| ACTIVITY |
Show every line in the records below that contains the word "Package".

| RECORDS FOR THIS EXERCISE |

──────────────────────────────

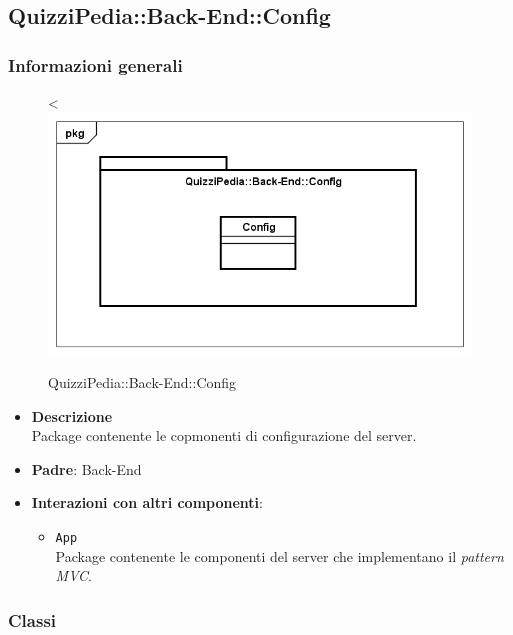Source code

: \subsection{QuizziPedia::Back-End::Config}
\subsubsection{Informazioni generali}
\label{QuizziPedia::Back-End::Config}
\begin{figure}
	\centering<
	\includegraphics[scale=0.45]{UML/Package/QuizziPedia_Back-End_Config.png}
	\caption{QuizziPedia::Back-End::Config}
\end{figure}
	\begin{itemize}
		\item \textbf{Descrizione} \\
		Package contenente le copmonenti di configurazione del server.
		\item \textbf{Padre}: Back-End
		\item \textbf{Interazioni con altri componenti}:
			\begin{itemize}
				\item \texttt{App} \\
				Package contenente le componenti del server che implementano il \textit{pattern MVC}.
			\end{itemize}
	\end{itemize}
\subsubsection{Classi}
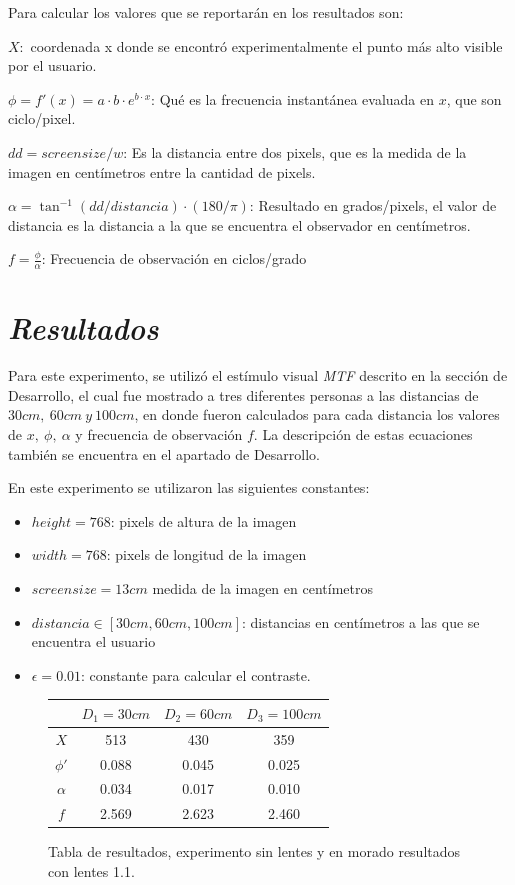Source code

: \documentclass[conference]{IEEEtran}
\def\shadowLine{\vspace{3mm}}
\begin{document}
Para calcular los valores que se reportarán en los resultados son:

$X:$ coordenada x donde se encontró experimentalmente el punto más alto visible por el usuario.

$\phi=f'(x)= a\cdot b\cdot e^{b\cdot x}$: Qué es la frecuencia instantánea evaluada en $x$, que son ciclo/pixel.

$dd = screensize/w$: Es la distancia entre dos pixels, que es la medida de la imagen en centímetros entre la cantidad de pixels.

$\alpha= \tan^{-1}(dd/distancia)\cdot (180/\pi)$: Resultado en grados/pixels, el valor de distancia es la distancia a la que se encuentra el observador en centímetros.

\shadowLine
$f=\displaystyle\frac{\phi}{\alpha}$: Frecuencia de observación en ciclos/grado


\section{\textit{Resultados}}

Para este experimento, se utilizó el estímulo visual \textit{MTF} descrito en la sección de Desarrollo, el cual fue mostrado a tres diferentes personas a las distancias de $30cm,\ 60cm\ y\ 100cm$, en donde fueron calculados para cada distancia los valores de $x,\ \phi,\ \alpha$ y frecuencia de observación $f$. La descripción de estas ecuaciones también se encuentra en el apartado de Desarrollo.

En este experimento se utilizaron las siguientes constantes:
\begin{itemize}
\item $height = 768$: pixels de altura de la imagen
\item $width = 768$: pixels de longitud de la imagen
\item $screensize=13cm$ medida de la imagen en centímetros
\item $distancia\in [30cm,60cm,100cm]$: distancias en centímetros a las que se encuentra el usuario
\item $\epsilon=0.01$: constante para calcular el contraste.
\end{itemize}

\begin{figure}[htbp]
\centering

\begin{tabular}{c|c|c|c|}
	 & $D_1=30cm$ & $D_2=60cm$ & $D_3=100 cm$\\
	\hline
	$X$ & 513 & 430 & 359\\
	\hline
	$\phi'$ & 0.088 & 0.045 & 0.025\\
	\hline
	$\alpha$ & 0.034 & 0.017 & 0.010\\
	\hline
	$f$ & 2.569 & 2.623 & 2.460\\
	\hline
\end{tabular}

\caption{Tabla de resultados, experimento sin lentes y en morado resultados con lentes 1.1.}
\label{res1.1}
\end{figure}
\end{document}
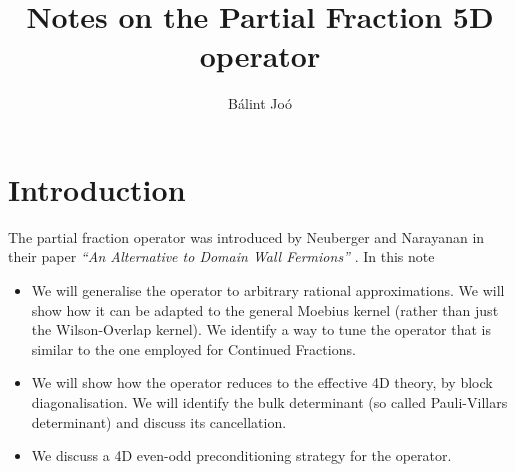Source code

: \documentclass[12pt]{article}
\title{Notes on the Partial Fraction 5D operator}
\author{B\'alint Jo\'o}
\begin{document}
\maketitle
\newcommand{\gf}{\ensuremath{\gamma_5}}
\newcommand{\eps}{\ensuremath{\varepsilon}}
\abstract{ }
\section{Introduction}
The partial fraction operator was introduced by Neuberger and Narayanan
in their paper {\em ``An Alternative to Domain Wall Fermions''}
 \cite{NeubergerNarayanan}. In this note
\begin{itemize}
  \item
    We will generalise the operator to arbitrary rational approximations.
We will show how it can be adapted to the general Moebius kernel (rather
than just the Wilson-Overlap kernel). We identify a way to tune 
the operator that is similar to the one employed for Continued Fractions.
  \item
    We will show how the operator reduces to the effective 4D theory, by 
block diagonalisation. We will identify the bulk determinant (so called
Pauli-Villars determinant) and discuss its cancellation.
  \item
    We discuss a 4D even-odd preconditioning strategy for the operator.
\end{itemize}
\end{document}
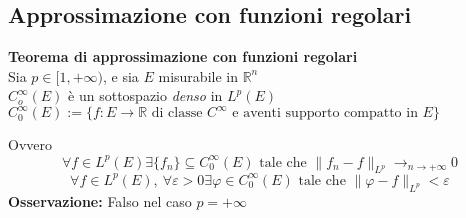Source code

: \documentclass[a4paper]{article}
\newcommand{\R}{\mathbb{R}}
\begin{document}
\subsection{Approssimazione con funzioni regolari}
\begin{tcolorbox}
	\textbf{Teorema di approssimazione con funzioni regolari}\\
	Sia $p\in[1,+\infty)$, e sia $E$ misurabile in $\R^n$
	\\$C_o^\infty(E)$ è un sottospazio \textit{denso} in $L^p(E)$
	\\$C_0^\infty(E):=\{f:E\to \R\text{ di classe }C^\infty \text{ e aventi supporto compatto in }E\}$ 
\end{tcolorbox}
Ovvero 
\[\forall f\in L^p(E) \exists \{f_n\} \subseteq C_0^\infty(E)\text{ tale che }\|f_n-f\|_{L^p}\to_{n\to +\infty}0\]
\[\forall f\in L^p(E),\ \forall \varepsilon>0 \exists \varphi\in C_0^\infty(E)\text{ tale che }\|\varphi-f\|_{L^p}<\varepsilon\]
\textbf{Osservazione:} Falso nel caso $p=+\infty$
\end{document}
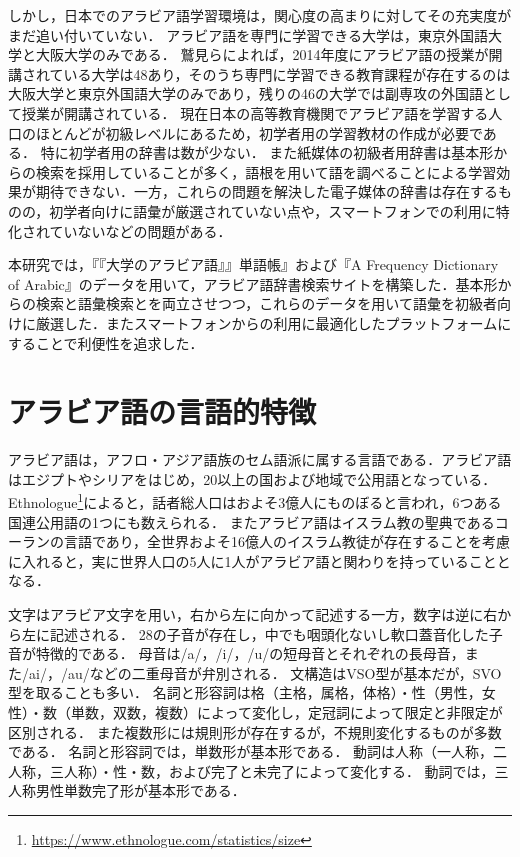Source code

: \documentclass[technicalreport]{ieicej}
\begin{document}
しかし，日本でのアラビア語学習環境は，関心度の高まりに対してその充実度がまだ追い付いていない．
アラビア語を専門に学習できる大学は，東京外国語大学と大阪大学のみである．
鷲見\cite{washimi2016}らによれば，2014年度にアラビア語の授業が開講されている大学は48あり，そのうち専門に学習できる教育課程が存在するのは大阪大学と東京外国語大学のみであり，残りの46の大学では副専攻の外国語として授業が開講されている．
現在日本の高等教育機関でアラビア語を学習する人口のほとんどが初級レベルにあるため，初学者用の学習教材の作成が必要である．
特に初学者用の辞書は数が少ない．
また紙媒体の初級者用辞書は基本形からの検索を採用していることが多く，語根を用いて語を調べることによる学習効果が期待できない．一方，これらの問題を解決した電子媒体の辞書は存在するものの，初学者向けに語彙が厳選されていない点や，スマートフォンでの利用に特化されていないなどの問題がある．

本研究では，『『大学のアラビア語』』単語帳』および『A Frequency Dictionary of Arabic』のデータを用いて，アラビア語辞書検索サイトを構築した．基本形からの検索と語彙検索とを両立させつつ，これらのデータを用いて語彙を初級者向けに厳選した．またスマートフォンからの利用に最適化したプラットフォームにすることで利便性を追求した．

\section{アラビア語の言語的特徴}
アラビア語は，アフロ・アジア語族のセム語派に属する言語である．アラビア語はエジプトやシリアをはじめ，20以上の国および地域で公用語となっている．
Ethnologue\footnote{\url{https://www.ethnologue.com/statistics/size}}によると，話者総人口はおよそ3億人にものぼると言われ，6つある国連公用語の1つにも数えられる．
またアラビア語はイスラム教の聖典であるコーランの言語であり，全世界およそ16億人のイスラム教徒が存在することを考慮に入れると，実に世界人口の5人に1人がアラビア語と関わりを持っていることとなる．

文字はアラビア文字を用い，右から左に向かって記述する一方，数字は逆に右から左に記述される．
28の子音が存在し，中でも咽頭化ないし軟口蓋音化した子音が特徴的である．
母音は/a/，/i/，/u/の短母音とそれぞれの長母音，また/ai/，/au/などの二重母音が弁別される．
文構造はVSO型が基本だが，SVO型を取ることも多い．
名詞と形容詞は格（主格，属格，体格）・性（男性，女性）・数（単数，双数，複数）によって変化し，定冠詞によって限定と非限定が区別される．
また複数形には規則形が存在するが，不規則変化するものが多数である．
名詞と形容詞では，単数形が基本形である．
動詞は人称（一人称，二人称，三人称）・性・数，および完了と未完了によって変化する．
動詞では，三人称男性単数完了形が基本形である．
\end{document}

──────────────────────────────

| EXERCISE SOLUTION |
	\includegraphics[scale=0.45]{UML/Package/QuizziPedia_Back-End_Config.png}
		Package contenente le copmonenti di configurazione del server.
				Package contenente le componenti del server che implementano il \textit{pattern MVC}.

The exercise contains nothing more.